■ **DATA**:

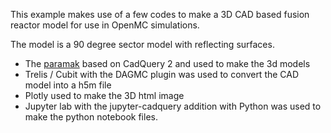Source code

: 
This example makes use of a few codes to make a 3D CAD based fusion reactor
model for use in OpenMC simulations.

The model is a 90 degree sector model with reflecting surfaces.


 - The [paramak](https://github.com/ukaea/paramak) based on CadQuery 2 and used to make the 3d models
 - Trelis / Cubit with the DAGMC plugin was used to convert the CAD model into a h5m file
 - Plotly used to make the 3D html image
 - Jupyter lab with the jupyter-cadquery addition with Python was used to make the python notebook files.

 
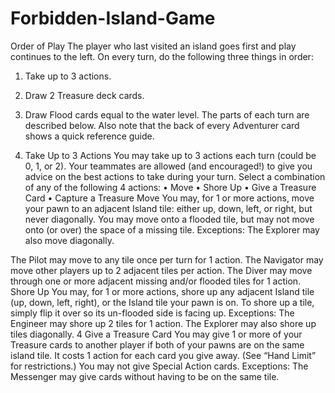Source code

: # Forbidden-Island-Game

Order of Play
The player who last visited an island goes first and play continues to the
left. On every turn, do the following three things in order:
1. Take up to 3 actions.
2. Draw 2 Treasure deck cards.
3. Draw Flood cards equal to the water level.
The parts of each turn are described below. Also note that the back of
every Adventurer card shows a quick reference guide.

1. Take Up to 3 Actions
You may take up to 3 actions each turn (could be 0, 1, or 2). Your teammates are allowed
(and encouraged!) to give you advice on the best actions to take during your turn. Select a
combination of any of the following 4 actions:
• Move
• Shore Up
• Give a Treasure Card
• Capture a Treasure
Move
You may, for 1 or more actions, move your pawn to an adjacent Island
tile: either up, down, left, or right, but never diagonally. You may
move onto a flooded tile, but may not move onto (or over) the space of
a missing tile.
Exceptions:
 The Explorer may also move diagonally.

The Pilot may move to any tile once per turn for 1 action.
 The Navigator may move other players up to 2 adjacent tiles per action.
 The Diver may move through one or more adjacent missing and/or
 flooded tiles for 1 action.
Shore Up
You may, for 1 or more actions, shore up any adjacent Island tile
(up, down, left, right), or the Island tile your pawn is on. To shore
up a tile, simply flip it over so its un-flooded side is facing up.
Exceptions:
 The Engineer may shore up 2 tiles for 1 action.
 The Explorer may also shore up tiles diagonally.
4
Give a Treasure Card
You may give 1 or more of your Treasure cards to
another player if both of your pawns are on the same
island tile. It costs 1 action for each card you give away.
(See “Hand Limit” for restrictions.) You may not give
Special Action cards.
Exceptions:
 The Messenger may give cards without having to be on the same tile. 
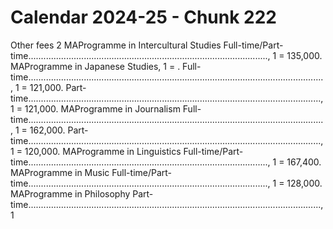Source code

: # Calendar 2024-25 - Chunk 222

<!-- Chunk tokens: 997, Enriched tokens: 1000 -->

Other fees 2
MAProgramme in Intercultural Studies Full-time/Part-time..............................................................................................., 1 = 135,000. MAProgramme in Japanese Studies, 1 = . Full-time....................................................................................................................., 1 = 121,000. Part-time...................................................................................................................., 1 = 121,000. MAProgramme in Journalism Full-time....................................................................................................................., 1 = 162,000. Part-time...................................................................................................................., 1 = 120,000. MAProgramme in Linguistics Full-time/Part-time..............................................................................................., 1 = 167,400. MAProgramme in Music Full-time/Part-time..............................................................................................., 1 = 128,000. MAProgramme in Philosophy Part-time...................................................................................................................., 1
* * *
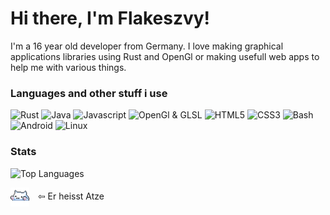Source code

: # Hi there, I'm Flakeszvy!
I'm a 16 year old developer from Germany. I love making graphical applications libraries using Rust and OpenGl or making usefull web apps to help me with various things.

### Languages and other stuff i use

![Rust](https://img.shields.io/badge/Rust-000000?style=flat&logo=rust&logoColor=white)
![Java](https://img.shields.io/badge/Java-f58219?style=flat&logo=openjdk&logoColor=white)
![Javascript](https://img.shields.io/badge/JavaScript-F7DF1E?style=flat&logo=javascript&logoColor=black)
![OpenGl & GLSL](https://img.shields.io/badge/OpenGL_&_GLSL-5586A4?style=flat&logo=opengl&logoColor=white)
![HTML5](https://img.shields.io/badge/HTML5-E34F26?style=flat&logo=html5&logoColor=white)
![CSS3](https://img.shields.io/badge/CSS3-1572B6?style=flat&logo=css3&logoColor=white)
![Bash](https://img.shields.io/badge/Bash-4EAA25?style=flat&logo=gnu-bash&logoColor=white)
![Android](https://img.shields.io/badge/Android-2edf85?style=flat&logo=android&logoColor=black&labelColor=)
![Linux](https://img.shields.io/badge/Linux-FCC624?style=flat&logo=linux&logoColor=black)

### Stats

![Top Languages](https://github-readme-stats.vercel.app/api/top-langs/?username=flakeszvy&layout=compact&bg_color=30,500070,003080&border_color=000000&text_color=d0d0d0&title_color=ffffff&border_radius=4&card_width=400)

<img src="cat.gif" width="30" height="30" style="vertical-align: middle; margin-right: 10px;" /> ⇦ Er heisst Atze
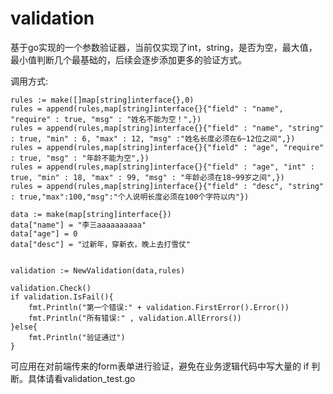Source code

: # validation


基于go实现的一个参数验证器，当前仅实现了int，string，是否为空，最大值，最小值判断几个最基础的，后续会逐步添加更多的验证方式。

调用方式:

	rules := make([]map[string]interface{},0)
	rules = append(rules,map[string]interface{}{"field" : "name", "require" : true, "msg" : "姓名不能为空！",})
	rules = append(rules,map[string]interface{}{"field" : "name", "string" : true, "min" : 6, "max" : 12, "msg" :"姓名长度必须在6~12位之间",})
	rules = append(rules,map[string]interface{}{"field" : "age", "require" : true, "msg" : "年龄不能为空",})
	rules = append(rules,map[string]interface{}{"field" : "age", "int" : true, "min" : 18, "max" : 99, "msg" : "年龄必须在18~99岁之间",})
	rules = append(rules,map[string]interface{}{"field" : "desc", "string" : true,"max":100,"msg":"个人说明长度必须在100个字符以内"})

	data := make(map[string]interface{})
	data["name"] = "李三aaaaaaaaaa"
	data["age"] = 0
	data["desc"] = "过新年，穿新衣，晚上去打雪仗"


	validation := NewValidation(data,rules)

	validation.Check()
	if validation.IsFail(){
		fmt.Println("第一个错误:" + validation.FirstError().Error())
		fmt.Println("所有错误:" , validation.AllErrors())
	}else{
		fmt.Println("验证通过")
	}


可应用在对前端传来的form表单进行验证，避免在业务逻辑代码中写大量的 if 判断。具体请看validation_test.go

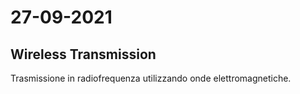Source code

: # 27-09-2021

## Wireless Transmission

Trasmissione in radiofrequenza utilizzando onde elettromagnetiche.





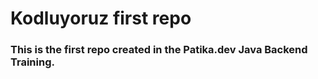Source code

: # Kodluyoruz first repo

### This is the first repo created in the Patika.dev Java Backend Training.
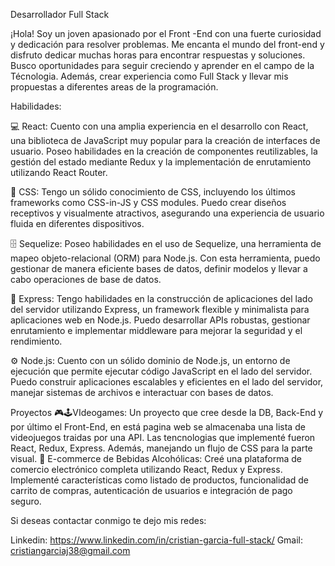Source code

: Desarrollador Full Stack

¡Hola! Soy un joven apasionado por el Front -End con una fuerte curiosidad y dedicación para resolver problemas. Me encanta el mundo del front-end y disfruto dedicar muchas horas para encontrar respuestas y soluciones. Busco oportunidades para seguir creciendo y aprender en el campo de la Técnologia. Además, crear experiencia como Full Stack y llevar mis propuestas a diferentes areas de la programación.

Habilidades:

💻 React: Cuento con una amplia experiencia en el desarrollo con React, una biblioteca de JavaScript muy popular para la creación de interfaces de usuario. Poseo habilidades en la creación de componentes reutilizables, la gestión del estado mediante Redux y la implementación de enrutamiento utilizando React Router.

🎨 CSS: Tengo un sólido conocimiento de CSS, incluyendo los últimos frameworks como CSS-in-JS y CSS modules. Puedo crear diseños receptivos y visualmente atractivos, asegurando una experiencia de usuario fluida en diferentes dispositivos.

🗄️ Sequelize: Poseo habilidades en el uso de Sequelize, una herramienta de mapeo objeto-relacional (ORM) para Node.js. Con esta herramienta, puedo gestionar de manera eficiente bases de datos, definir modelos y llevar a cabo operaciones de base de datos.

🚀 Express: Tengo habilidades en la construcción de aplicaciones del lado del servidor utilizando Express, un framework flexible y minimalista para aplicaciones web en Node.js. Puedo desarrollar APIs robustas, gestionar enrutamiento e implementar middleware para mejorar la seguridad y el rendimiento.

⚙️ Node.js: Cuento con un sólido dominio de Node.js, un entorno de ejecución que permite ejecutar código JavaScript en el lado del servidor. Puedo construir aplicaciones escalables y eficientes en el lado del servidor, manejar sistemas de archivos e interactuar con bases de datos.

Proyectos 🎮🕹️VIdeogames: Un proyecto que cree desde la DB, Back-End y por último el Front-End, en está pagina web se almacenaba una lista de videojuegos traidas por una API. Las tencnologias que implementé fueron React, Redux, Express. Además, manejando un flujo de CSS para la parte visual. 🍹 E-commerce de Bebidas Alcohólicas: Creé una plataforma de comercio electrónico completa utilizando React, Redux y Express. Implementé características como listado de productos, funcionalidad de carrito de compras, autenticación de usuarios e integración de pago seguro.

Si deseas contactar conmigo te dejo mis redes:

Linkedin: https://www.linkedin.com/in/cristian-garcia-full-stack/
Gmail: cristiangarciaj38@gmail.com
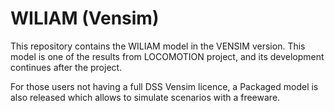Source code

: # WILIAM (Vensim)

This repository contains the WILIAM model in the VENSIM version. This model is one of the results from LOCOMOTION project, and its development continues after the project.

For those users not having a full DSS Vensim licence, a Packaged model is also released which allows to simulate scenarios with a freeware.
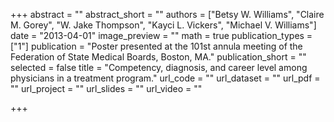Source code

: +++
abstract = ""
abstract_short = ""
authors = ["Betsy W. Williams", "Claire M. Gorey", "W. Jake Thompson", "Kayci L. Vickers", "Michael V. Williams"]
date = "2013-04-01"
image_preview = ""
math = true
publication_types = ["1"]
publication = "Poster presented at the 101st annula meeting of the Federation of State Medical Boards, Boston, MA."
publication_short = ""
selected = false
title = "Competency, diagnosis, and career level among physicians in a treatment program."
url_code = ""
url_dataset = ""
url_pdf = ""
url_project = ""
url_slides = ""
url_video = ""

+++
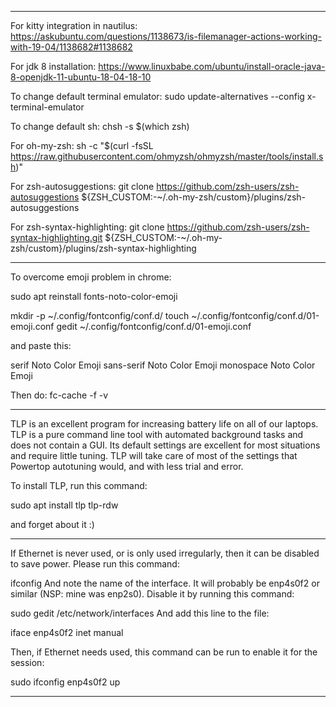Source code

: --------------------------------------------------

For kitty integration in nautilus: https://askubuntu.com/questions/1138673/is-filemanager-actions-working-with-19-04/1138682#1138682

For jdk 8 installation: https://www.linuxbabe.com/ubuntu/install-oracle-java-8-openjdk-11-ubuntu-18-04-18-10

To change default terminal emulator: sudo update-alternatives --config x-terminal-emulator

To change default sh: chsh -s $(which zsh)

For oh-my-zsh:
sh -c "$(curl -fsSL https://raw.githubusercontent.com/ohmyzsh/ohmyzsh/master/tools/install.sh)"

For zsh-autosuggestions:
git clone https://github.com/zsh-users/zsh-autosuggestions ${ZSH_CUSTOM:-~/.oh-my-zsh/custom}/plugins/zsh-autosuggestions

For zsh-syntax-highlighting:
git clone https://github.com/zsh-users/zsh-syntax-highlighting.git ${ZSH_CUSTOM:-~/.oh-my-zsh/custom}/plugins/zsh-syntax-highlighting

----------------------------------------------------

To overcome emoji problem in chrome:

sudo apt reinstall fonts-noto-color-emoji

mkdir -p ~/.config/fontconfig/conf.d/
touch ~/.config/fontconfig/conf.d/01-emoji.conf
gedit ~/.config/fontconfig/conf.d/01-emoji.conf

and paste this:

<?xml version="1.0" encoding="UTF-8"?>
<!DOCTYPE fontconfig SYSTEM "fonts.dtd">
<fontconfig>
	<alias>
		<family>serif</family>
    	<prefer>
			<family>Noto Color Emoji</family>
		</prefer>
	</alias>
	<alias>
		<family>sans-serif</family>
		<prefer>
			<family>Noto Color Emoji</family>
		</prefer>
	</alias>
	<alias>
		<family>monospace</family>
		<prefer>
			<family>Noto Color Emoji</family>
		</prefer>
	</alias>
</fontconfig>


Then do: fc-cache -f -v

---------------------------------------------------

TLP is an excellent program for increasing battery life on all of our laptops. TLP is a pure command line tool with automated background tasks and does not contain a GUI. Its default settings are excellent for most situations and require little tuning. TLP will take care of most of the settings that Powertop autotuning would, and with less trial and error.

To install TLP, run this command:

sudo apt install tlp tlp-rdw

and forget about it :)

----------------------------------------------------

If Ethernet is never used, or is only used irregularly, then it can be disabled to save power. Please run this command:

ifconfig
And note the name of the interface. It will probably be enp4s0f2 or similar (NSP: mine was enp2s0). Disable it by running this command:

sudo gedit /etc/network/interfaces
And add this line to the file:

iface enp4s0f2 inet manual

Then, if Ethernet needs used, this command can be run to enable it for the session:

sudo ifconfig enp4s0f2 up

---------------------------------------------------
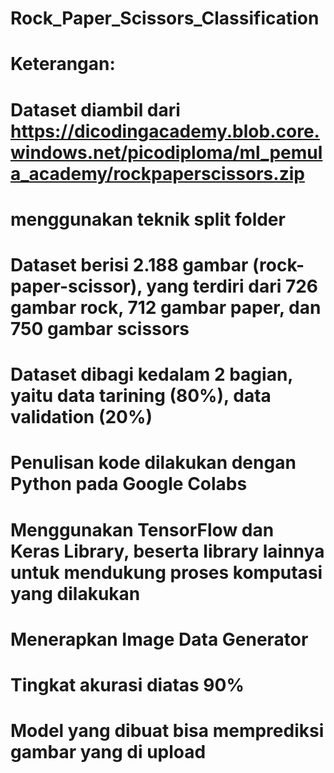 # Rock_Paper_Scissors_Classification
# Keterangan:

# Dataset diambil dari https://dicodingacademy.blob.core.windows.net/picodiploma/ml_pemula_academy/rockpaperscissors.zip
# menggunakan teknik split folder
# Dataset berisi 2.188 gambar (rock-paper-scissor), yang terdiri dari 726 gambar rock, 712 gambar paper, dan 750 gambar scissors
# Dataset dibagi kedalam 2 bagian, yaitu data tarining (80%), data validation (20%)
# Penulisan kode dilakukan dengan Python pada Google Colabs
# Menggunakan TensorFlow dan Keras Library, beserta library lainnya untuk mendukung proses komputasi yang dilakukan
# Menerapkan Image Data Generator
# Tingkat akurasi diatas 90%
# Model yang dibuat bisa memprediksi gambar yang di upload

■ **TASK TO CARRY OUT**:
Your answer should be the lines above from the one containing "de la programación." through the one containing "utilizando React Router.", copied exactly and with both ends kept.

■ **REPLY**:
¡Hola! Soy un joven apasionado por el Front -End con una fuerte curiosidad y dedicación para resolver problemas. Me encanta el mundo del front-end y disfruto dedicar muchas horas para encontrar respuestas y soluciones. Busco oportunidades para seguir creciendo y aprender en el campo de la Técnologia. Además, crear experiencia como Full Stack y llevar mis propuestas a diferentes areas de la programación.

Habilidades:

💻 React: Cuento con una amplia experiencia en el desarrollo con React, una biblioteca de JavaScript muy popular para la creación de interfaces de usuario. Poseo habilidades en la creación de componentes reutilizables, la gestión del estado mediante Redux y la implementación de enrutamiento utilizando React Router.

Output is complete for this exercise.